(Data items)
----
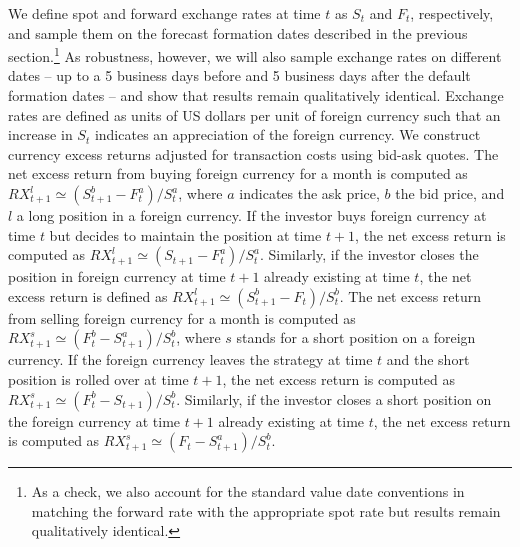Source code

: We define spot and forward exchange rates at time $t$ as $S_t$ and $F_t$, respectively, and sample them on the forecast formation dates described in the previous section.\footnote{As a check, we also account for the standard value date conventions in matching the forward rate with the appropriate spot rate \citep[e.g.,][]{bekaert/hodrick:93} but results remain qualitatively identical.} As robustness, however, we will also sample exchange rates on different dates -- up to a 5 business days before and 5 business days after the default formation dates -- and show that results remain qualitatively identical. Exchange rates are defined as units of US dollars per unit of foreign currency such that an increase in $S_t$ indicates an appreciation of the foreign currency. We construct currency excess returns adjusted for transaction costs using bid-ask quotes. The net excess return from buying foreign currency for a month is computed as $RX_{t+1}^{l}\simeq (S_{t+1}^{b}-F_{t}^{a})/S_{t}^{a}$, where $a$ indicates the ask price, $b$ the bid price, and $l$ a long position in a foreign currency. If the investor buys foreign currency at time $t$ but decides to maintain the position at time $t+1$, the net excess return is computed as $RX_{t+1}^{l}\simeq (S_{t+1}-F_{t}^{a})/S_{t}^{a}$. Similarly, if the investor closes the position in foreign currency at time $t+1$ already existing at time $t$, the net excess return is defined as $RX_{t+1}^{l}\simeq (S_{t+1}^{b}-F_{t})/S_{t}^{b}$. The net excess return from selling foreign currency for a month is computed as $RX_{t+1}^{s}\simeq(F_{t}^{b}-S_{t+1}^{a})/S_{t}^{b}$, where $s$ stands for a short position on a foreign currency. If the foreign currency leaves the strategy at time $t$ and the short position is rolled over at time $t+1$, the net excess return is computed as $RX_{t+1}^{s}\simeq (F_{t}^{b}-S_{t+1})/S_{t}^{b}$. Similarly, if the investor closes a short position on the foreign currency at time $t+1$ already existing at time $t$, the net excess return is computed as $RX_{t+1}^{s}\simeq (F_{t}-S_{t+1}^{a})/S_{t}^{b}$.



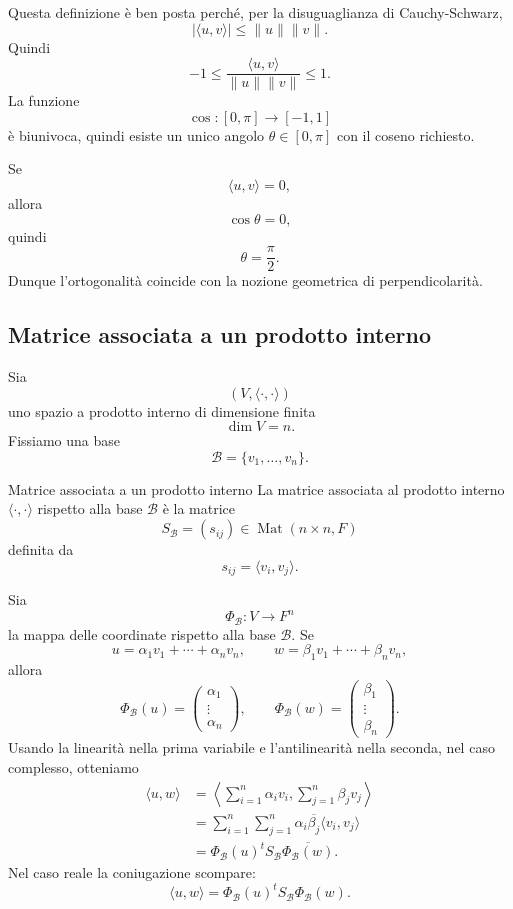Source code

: \documentclass[a4paper]{article}
\begin{document}
Questa definizione è ben posta perché, per la disuguaglianza di Cauchy-Schwarz,
\[
    |\langle u,v\rangle|
    \leq
    \|u\|\|v\|.
\]
Quindi
\[
    -1
    \leq
    \frac{\langle u,v\rangle}{\|u\|\|v\|}
    \leq
    1.
\]
La funzione
\[
    \cos:[0,\pi]\to[-1,1]
\]
è biunivoca, quindi esiste un unico angolo \(\theta\in[0,\pi]\) con il coseno richiesto.

\begin{snippetremark}{}
    Se
    \[
        \langle u,v\rangle=0,
    \]
    allora
    \[
        \cos\theta=0,
    \]
    quindi
    \[
        \theta=\frac{\pi}{2}.
    \]
    Dunque l'ortogonalità coincide con la nozione geometrica di perpendicolarità.
\end{snippetremark}

\subsection{Matrice associata a un prodotto interno}

Sia
\[
    (V,\langle\cdot,\cdot\rangle)
\]
uno spazio a prodotto interno di dimensione finita
\[
    \dim V=n.
\]
Fissiamo una base
\[
    \mathcal{B}=\{v_1,\ldots,v_n\}.
\]

\begin{snippetdefinition}{Matrice associata a un prodotto interno}
    La matrice associata al prodotto interno \(\langle\cdot,\cdot\rangle\) rispetto alla base \(\mathcal{B}\) è la matrice
    \[
        S_{\mathcal{B}}=(s_{ij})\in\operatorname{Mat}(n\times n,F)
    \]
    definita da
    \[
        s_{ij}=\langle v_i,v_j\rangle.
    \]
\end{snippetdefinition}

Sia
\[
    \Phi_{\mathcal{B}}:V\to F^n
\]
la mappa delle coordinate rispetto alla base \(\mathcal{B}\). Se
\[
    u=\alpha_1v_1+\cdots+\alpha_nv_n,
    \qquad
    w=\beta_1v_1+\cdots+\beta_nv_n,
\]
allora
\[
    \Phi_{\mathcal{B}}(u)=
    \begin{pmatrix}
        \alpha_1\\
        \vdots\\
        \alpha_n
    \end{pmatrix},
    \qquad
    \Phi_{\mathcal{B}}(w)=
    \begin{pmatrix}
        \beta_1\\
        \vdots\\
        \beta_n
    \end{pmatrix}.
\]
Usando la linearità nella prima variabile e l'antilinearità nella seconda, nel caso complesso, otteniamo
\begin{align*}
    \langle u,w\rangle
    &=
    \left\langle
    \sum_{i=1}^{n}\alpha_i v_i,
    \sum_{j=1}^{n}\beta_j v_j
    \right\rangle\\
    &=
    \sum_{i=1}^{n}\sum_{j=1}^{n}
    \alpha_i\overline{\beta_j}
    \langle v_i,v_j\rangle\\
    &=
    \Phi_{\mathcal{B}}(u)^t
    S_{\mathcal{B}}
    \overline{\Phi_{\mathcal{B}}(w)}.
\end{align*}
Nel caso reale la coniugazione scompare:
\[
    \langle u,w\rangle
    =
    \Phi_{\mathcal{B}}(u)^t
    S_{\mathcal{B}}
    \Phi_{\mathcal{B}}(w).
\]
\end{document}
----
Exercise goal »
Among the lines above, count those that hold the word "prodotto" and give only the count.

Exercise result »
4